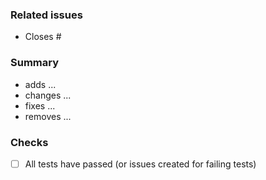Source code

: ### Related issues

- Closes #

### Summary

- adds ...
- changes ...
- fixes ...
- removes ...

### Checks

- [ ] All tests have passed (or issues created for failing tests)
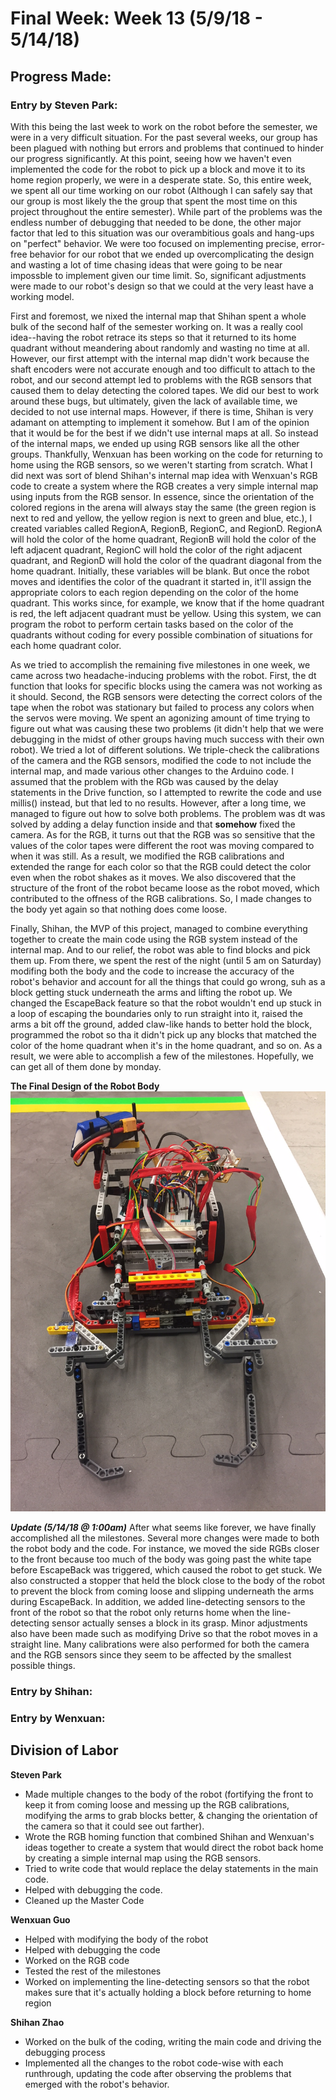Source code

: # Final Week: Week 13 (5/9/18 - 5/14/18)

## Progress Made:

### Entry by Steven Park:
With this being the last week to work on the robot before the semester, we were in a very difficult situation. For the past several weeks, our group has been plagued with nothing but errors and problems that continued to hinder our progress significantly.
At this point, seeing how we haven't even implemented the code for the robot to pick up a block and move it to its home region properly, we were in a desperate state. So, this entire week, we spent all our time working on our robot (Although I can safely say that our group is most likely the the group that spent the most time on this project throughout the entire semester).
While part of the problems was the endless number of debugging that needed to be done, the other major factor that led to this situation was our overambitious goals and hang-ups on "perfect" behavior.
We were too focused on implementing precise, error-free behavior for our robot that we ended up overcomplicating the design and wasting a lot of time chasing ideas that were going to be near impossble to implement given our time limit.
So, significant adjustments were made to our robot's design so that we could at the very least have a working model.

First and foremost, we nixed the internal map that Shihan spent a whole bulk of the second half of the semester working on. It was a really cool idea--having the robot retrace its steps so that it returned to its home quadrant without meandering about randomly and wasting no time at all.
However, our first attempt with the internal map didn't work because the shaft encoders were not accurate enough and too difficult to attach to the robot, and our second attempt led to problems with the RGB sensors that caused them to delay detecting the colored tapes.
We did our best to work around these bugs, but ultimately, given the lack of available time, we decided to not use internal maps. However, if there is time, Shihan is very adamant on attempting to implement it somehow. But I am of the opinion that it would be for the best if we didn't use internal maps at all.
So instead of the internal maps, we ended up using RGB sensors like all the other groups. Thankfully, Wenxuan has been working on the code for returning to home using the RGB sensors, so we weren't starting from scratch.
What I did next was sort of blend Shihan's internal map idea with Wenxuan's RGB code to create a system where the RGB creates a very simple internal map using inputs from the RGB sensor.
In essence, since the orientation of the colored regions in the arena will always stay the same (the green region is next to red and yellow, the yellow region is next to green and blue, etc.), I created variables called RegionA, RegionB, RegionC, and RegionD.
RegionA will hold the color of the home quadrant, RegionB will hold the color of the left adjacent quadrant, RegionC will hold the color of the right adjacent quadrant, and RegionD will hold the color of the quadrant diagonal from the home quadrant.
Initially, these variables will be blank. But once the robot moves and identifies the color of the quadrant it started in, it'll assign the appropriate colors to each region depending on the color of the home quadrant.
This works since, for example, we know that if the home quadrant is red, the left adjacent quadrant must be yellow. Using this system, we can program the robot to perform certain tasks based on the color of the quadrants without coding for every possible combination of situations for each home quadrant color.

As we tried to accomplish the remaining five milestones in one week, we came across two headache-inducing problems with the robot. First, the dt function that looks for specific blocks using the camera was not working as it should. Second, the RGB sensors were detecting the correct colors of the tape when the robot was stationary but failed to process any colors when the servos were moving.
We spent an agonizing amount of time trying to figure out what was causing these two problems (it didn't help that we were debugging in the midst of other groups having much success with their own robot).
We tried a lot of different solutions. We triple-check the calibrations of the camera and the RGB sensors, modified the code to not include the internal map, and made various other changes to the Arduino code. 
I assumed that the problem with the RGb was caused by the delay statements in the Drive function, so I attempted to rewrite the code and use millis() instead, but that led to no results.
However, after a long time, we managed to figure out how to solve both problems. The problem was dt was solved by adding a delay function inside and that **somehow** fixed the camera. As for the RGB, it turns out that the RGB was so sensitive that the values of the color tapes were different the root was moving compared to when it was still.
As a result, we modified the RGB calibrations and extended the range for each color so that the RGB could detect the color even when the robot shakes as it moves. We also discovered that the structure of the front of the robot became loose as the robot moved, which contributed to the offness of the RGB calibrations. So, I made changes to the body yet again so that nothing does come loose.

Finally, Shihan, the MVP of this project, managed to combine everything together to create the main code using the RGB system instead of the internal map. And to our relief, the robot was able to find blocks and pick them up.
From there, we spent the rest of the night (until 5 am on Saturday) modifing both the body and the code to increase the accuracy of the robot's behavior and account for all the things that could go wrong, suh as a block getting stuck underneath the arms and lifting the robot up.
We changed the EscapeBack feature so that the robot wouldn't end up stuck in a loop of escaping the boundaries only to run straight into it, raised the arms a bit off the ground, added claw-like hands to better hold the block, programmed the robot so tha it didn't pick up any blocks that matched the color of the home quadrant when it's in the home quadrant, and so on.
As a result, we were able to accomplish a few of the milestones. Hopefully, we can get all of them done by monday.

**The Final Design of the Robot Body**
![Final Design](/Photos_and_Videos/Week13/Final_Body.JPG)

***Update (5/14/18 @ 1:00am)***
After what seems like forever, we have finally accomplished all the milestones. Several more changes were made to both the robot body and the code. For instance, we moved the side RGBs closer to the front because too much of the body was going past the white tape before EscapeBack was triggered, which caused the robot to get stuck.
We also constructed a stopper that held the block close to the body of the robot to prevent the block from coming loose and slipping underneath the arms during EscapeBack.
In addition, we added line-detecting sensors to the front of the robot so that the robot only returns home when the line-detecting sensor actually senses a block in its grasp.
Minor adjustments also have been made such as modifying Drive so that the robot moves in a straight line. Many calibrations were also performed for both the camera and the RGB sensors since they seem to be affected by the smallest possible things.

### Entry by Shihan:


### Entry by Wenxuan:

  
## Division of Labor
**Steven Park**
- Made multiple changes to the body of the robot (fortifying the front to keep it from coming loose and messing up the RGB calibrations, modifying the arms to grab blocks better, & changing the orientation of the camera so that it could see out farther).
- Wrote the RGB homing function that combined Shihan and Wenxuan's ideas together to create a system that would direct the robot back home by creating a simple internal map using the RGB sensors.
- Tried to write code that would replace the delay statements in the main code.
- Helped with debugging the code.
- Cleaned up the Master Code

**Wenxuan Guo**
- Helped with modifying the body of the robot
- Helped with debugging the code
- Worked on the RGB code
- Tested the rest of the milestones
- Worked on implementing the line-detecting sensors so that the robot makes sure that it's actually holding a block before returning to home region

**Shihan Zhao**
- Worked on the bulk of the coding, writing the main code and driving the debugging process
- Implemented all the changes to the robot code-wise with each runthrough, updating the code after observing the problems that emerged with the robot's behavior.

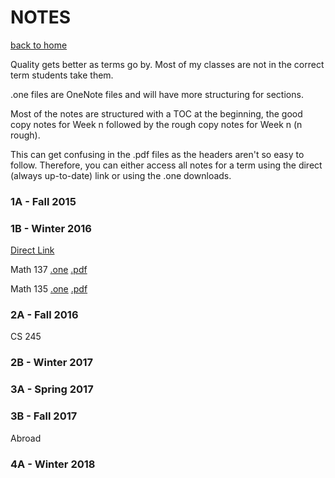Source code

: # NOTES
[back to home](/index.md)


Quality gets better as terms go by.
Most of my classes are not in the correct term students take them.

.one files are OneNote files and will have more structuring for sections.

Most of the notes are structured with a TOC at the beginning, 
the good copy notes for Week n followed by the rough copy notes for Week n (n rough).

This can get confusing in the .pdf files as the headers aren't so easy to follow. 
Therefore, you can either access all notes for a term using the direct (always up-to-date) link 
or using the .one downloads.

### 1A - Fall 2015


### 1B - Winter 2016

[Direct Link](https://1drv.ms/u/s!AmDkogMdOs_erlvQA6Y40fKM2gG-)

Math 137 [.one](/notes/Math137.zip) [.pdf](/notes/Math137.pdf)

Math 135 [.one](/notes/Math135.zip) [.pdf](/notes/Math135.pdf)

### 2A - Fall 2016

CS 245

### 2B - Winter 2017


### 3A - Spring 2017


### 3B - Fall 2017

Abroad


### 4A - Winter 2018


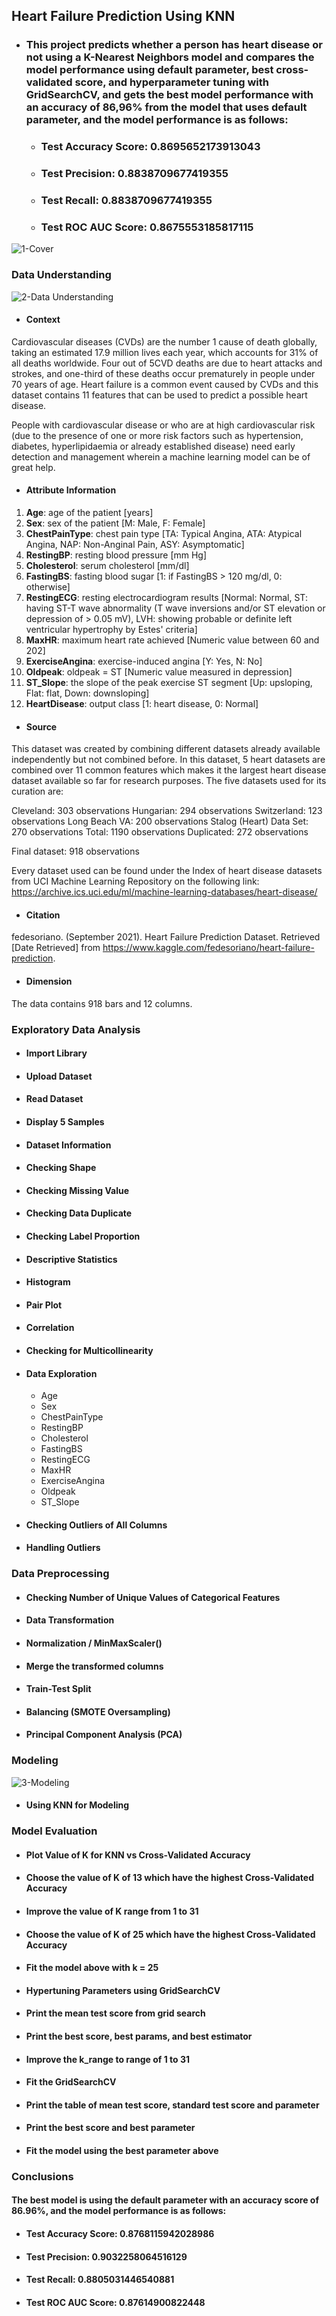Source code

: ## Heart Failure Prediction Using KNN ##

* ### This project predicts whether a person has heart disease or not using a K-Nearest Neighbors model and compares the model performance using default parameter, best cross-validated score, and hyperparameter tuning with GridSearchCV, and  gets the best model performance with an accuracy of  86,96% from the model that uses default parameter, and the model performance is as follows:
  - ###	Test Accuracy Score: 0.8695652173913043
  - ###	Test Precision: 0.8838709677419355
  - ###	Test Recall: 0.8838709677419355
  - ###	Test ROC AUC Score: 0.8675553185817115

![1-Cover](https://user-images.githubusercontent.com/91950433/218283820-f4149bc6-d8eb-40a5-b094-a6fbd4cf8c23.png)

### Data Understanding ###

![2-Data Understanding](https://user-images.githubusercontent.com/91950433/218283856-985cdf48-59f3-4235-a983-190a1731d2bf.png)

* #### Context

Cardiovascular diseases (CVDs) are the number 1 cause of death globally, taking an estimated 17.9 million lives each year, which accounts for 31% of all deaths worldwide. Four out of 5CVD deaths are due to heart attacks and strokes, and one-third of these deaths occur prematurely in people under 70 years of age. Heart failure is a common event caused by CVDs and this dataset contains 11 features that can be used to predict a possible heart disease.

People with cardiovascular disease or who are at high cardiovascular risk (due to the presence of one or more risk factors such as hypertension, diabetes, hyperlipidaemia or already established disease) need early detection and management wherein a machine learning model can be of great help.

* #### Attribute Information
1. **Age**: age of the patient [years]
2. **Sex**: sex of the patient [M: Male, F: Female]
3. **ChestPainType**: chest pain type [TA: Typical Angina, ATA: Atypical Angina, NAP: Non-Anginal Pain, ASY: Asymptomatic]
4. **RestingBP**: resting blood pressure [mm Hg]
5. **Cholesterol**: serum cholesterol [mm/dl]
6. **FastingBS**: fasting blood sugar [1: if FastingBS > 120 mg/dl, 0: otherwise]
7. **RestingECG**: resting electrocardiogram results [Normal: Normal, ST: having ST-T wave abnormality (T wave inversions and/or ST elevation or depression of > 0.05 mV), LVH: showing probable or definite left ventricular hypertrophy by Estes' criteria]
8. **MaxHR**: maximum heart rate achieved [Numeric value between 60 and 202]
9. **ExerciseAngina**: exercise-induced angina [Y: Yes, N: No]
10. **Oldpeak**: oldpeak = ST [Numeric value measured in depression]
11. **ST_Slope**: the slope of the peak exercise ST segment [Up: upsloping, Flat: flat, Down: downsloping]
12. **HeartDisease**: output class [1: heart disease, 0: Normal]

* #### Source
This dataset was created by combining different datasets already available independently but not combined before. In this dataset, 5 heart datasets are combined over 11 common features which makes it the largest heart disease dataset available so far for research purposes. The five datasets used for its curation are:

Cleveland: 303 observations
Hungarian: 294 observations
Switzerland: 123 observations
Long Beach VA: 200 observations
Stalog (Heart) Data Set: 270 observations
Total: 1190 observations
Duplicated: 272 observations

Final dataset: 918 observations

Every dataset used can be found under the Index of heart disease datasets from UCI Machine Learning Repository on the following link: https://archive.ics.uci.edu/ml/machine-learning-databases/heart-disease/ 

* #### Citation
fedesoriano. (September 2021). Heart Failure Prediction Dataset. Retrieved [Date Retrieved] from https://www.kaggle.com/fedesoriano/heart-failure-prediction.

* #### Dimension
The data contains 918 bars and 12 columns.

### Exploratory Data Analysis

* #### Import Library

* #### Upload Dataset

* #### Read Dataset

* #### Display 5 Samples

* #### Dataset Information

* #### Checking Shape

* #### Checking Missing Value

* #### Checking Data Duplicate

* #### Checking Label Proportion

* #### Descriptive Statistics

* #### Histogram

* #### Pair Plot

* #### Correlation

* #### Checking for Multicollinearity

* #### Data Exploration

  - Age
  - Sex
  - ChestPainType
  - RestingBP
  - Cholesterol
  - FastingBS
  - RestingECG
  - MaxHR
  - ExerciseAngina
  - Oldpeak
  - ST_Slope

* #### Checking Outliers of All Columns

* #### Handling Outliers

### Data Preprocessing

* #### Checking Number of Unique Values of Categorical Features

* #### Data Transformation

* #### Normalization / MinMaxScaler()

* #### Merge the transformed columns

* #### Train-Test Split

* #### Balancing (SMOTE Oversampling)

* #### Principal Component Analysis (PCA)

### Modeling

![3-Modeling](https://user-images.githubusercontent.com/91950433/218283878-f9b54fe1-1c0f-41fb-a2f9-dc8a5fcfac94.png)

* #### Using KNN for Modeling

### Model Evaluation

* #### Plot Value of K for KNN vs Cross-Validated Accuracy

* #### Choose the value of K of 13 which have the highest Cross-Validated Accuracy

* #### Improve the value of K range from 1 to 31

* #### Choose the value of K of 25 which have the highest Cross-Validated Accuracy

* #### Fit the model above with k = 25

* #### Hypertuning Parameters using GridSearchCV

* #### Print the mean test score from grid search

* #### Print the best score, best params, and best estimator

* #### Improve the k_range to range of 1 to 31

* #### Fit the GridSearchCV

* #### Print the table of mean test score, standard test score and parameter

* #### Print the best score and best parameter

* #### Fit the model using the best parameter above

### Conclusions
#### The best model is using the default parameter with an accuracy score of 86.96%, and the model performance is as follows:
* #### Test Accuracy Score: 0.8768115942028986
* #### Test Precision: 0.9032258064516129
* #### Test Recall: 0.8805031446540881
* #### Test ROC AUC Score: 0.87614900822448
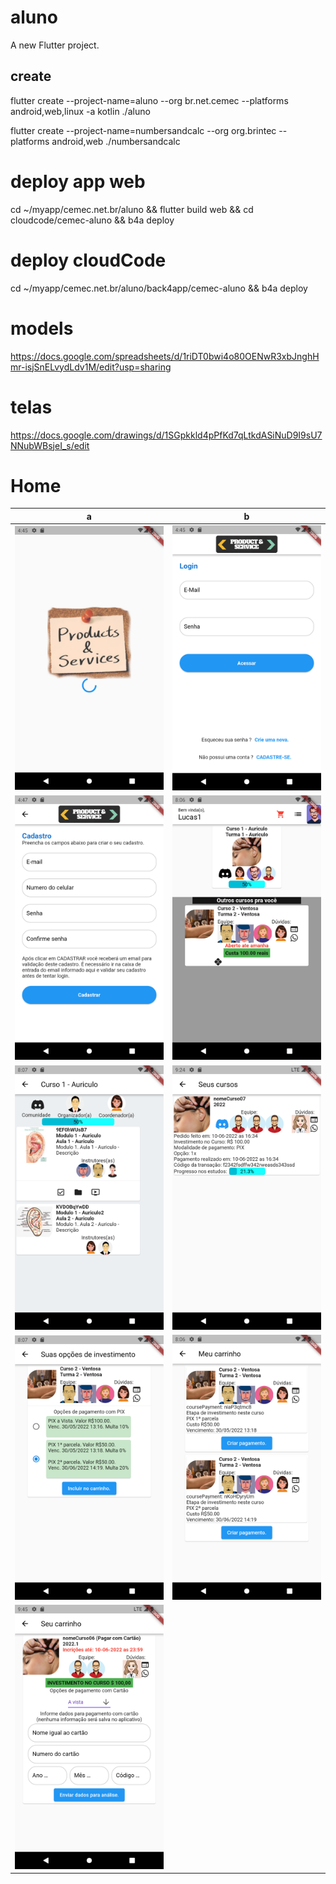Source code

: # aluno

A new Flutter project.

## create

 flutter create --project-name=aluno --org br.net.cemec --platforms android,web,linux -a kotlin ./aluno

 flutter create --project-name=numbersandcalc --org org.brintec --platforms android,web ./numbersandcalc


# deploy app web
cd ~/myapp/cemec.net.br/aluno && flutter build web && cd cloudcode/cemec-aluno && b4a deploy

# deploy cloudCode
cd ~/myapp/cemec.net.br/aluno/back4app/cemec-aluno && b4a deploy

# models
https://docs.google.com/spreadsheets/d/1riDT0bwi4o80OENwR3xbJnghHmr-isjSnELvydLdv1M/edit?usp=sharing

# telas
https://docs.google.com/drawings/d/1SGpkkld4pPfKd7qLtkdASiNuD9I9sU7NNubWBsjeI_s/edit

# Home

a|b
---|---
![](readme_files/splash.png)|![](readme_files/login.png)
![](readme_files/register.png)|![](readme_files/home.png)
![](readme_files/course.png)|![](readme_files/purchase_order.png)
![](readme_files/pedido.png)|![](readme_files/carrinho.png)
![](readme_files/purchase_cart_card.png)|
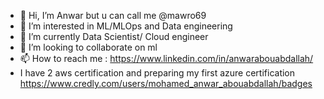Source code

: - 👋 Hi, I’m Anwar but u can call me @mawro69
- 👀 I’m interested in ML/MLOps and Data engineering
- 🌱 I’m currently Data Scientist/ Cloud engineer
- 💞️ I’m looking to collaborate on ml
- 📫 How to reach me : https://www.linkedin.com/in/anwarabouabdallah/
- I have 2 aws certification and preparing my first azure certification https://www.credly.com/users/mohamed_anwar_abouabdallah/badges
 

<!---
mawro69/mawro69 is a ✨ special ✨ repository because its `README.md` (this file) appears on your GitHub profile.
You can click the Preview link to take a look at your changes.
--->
+ + + + + + +
Write out again exactly the lines from the start of the data above through the line containing "At this point, seeing", inclusive, excluding any pictures.

Source code

: ### Related issues

- Closes #

### Summary

- adds ...
- changes ...
- fixes ...
- removes ...

### Checks

- [ ] All tests have passed (or issues created for failing tests)
Source code

: # Final Week: Week 13 (5/9/18 - 5/14/18)

## Progress Made:

### Entry by Steven Park:
With this being the last week to work on the robot before the semester, we were in a very difficult situation. For the past several weeks, our group has been plagued with nothing but errors and problems that continued to hinder our progress significantly.
At this point, seeing how we haven't even implemented the code for the robot to pick up a block and move it to its home region properly, we were in a desperate state. So, this entire week, we spent all our time working on our robot (Although I can safely say that our group is most likely the the group that spent the most time on this project throughout the entire semester).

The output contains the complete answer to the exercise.